Erika Amir-Lin is a geologist with 15 years of varied workforce experience in the earth sciences.  She is a licensed professional geologist in the state of New Hampshire, and currently works as a hydrogeologist at AECOM  in Chelmsford, Massachusetts.  In her current position she works with municipal clients in Massachusetts and New Hampshire; assisting them in finding and developing new drinking water sources, maintaining existing drinking water wells, and advising on sustainable use of their limited water resources.  Previously in her career Erika worked variously doing contaminated site remediation, pre-construction geotechnical investigations, and was a seismic hazards educator for the USGS in Menlo Park. Erika loves sharing the wonders and weirdness of earth science with the public and most recently was a 2017 Fellow in the Discovery Museum’s Science and Engineering Communication Fellows program.

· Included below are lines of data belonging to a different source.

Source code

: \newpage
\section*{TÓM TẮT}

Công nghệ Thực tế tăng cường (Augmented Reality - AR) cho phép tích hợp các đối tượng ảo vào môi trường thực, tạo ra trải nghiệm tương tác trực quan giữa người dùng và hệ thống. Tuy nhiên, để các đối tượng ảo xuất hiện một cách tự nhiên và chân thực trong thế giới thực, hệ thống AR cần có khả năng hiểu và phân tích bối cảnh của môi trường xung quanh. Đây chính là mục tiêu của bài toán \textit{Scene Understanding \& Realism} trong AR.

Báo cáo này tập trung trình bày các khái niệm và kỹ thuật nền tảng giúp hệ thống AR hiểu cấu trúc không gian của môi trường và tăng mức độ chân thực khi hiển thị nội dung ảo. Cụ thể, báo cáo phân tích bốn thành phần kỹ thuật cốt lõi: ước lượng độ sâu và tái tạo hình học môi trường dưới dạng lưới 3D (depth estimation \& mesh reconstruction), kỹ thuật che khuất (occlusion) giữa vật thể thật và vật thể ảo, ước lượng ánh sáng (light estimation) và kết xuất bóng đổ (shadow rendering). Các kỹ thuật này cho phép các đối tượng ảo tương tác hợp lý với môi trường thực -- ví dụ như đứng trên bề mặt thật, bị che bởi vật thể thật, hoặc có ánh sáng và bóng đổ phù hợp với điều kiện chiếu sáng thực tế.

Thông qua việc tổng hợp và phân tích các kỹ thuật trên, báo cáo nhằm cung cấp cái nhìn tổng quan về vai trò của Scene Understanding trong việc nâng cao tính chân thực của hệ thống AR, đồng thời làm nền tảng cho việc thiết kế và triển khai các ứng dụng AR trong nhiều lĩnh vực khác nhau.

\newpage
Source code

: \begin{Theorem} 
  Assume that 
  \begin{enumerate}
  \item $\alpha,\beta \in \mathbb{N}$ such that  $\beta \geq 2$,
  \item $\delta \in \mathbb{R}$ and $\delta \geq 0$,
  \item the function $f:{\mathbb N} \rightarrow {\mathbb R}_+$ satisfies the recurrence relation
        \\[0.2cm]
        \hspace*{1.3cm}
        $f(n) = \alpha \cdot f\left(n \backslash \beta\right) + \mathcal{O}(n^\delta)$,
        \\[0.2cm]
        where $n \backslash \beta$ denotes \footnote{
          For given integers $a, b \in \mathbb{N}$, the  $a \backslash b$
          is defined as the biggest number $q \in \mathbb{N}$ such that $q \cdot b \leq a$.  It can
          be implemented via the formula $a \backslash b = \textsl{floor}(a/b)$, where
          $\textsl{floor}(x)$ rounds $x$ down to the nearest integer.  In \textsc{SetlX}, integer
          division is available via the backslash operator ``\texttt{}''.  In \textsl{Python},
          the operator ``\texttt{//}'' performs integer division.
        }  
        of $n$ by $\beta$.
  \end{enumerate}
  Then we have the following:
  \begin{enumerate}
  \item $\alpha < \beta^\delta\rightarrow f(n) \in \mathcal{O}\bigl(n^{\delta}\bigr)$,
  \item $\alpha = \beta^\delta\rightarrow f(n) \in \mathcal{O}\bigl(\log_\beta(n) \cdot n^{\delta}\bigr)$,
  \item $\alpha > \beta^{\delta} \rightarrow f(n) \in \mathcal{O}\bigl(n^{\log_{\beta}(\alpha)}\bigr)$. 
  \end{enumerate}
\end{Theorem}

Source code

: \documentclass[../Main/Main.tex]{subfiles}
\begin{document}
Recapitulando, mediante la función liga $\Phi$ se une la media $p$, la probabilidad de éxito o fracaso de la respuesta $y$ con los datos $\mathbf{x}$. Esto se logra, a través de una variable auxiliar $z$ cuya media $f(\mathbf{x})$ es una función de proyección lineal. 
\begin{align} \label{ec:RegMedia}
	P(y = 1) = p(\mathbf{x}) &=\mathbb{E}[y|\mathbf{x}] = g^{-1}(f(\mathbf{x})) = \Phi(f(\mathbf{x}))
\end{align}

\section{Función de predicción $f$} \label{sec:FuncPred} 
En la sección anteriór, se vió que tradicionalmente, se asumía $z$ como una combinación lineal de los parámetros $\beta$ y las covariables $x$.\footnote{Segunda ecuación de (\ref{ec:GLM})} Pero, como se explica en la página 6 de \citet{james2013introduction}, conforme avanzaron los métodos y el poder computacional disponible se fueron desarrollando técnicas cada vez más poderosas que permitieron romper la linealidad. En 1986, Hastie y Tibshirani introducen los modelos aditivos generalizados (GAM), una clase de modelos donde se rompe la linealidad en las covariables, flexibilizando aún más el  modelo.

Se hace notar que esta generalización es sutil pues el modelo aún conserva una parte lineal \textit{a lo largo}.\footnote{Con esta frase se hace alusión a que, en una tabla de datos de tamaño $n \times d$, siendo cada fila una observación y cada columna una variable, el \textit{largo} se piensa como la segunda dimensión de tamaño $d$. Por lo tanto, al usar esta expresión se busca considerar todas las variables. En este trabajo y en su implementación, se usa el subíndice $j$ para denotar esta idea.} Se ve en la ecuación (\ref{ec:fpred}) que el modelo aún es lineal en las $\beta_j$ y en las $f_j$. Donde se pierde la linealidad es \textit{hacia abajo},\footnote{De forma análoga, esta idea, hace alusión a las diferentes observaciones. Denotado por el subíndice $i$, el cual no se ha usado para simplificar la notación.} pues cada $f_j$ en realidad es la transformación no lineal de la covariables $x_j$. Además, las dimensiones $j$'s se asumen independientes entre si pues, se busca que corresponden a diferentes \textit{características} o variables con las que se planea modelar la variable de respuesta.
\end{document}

In 2018, inspired by the water governance issues she saw her clients grappling with and frustrated with the water issues in her own town, Erika ran for one of the three Water Commissioner seats at the Acton Water District and was elected, defeating a 33-year incumbent. She is the first woman commissioner in the 107-year history of the district! And just in case that wasn’t enough water politics, Erika also serves as the President of the Board (known by the rest of the board as the Queen of Poop) of the Nagog Treatment Facility, a small wastewater treatment plant in north Acton, MA.

Erika helping a visitor to the Discovery Museum learn about aquifers.

After a difficult initial experience in graduate school several years ago, Erika is currently finishing a Master’s degree in Environmental Geoscience at University of Massachusetts Lowell. Online friends and colleagues, including on Twitter and ESWN, were essential sources of support, encouragement, and healing during the post-grad school process and eventual re-entry. Erika is a strong believer in the power of inclusive networks and is committed to helping the organizations she’s involved in become fully supportive of ALL their members. As a queer scientist who isn’t read as out at work, Erika channeled her feelings of invisibility into organizing the first annual LGBTQ social hour at the GSA Northeast Section meeting in March 2019. Attended by more than 20 people including students, working professionals, and professors, the meetup was a huge success and all the attendees asked for it to be repeated at future section meetings.

While Erika’s actual favorite hobby is catching up on sleep, she also likes reading romance novels, working on jigsaw puzzles with her spouse, and cooking complicated recipes for the first time.